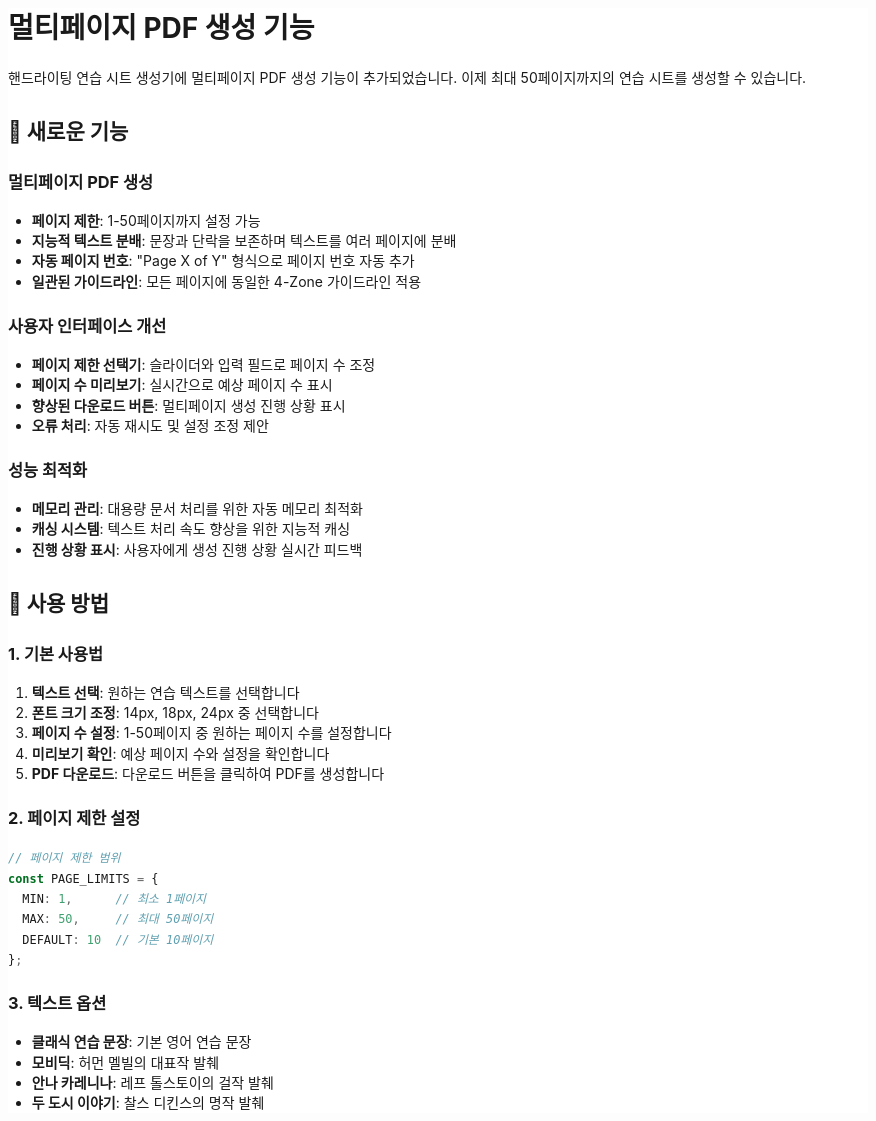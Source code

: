 # 멀티페이지 PDF 생성 기능

핸드라이팅 연습 시트 생성기에 멀티페이지 PDF 생성 기능이 추가되었습니다. 이제 최대 50페이지까지의 연습 시트를 생성할 수 있습니다.

## 🚀 새로운 기능

### 멀티페이지 PDF 생성
- **페이지 제한**: 1-50페이지까지 설정 가능
- **지능적 텍스트 분배**: 문장과 단락을 보존하며 텍스트를 여러 페이지에 분배
- **자동 페이지 번호**: "Page X of Y" 형식으로 페이지 번호 자동 추가
- **일관된 가이드라인**: 모든 페이지에 동일한 4-Zone 가이드라인 적용

### 사용자 인터페이스 개선
- **페이지 제한 선택기**: 슬라이더와 입력 필드로 페이지 수 조정
- **페이지 수 미리보기**: 실시간으로 예상 페이지 수 표시
- **향상된 다운로드 버튼**: 멀티페이지 생성 진행 상황 표시
- **오류 처리**: 자동 재시도 및 설정 조정 제안

### 성능 최적화
- **메모리 관리**: 대용량 문서 처리를 위한 자동 메모리 최적화
- **캐싱 시스템**: 텍스트 처리 속도 향상을 위한 지능적 캐싱
- **진행 상황 표시**: 사용자에게 생성 진행 상황 실시간 피드백

## 📖 사용 방법

### 1. 기본 사용법

1. **텍스트 선택**: 원하는 연습 텍스트를 선택합니다
2. **폰트 크기 조정**: 14px, 18px, 24px 중 선택합니다
3. **페이지 수 설정**: 1-50페이지 중 원하는 페이지 수를 설정합니다
4. **미리보기 확인**: 예상 페이지 수와 설정을 확인합니다
5. **PDF 다운로드**: 다운로드 버튼을 클릭하여 PDF를 생성합니다

### 2. 페이지 제한 설정

```typescript
// 페이지 제한 범위
const PAGE_LIMITS = {
  MIN: 1,      // 최소 1페이지
  MAX: 50,     // 최대 50페이지
  DEFAULT: 10  // 기본 10페이지
};
```

### 3. 텍스트 옵션

- **클래식 연습 문장**: 기본 영어 연습 문장
- **모비딕**: 허먼 멜빌의 대표작 발췌
- **안나 카레니나**: 레프 톨스토이의 걸작 발췌
- **두 도시 이야기**: 찰스 디킨스의 명작 발췌
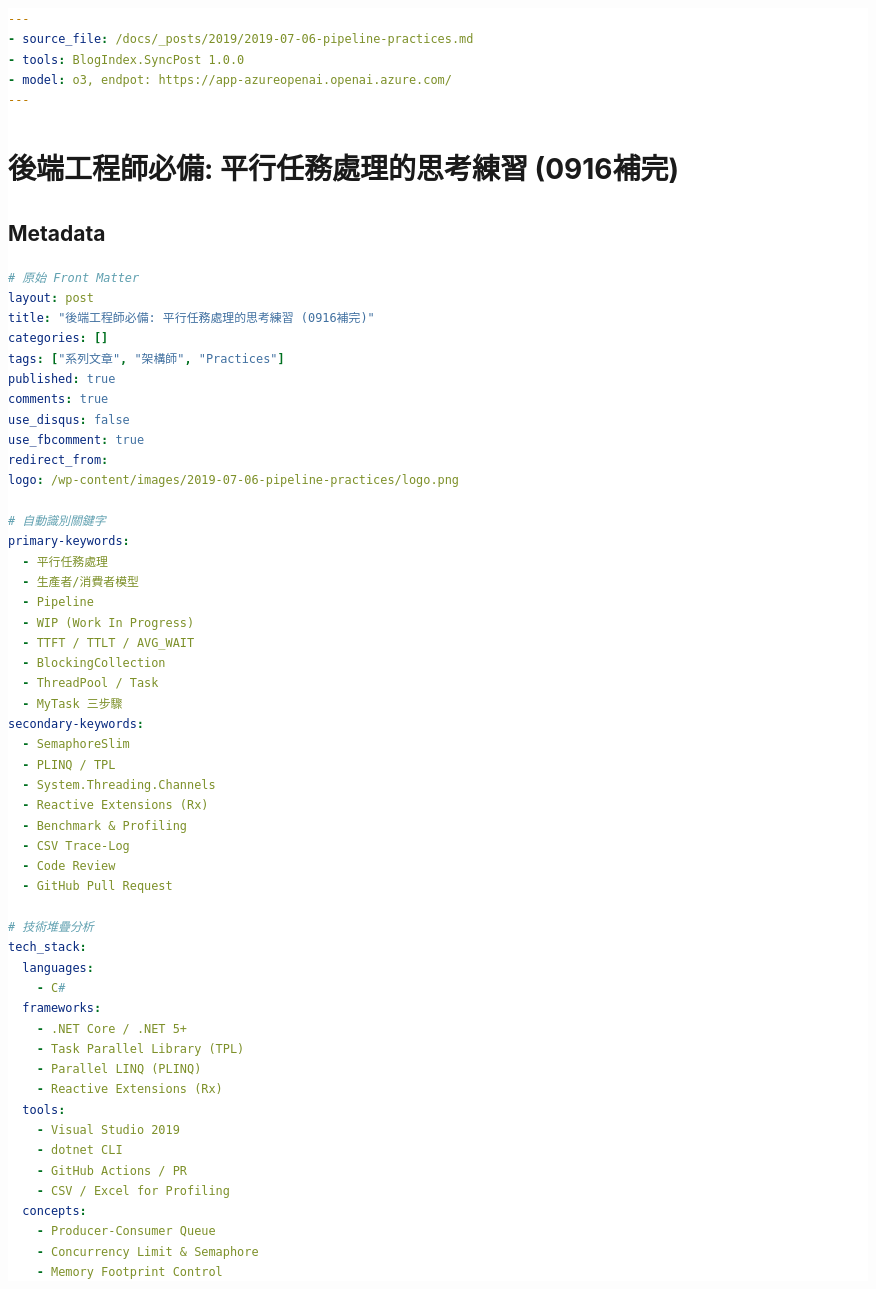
```yaml
---
- source_file: /docs/_posts/2019/2019-07-06-pipeline-practices.md
- tools: BlogIndex.SyncPost 1.0.0
- model: o3, endpot: https://app-azureopenai.openai.azure.com/
---
```

# 後端工程師必備: 平行任務處理的思考練習 (0916補完)

## Metadata
```yaml
# 原始 Front Matter
layout: post
title: "後端工程師必備: 平行任務處理的思考練習 (0916補完)"
categories: []
tags: ["系列文章", "架構師", "Practices"]
published: true
comments: true
use_disqus: false
use_fbcomment: true
redirect_from:
logo: /wp-content/images/2019-07-06-pipeline-practices/logo.png

# 自動識別關鍵字
primary-keywords:
  - 平行任務處理
  - 生產者/消費者模型
  - Pipeline
  - WIP (Work In Progress)
  - TTFT / TTLT / AVG_WAIT
  - BlockingCollection
  - ThreadPool / Task
  - MyTask 三步驟
secondary-keywords:
  - SemaphoreSlim
  - PLINQ / TPL
  - System.Threading.Channels
  - Reactive Extensions (Rx)
  - Benchmark & Profiling
  - CSV Trace-Log
  - Code Review
  - GitHub Pull Request

# 技術堆疊分析
tech_stack:
  languages:
    - C#
  frameworks:
    - .NET Core / .NET 5+
    - Task Parallel Library (TPL)
    - Parallel LINQ (PLINQ)
    - Reactive Extensions (Rx)
  tools:
    - Visual Studio 2019
    - dotnet CLI
    - GitHub Actions / PR
    - CSV / Excel for Profiling
  concepts:
    - Producer-Consumer Queue
    - Concurrency Limit & Semaphore
    - Memory Footprint Control
```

------------------------------------------------

**PROBLEM REQUIREMENTS**
Pull every line that holds the string "Profiling" out of the records.

**ANSWER TO THIS PROBLEM**
  - Benchmark & Profiling
    - CSV / Excel for Profiling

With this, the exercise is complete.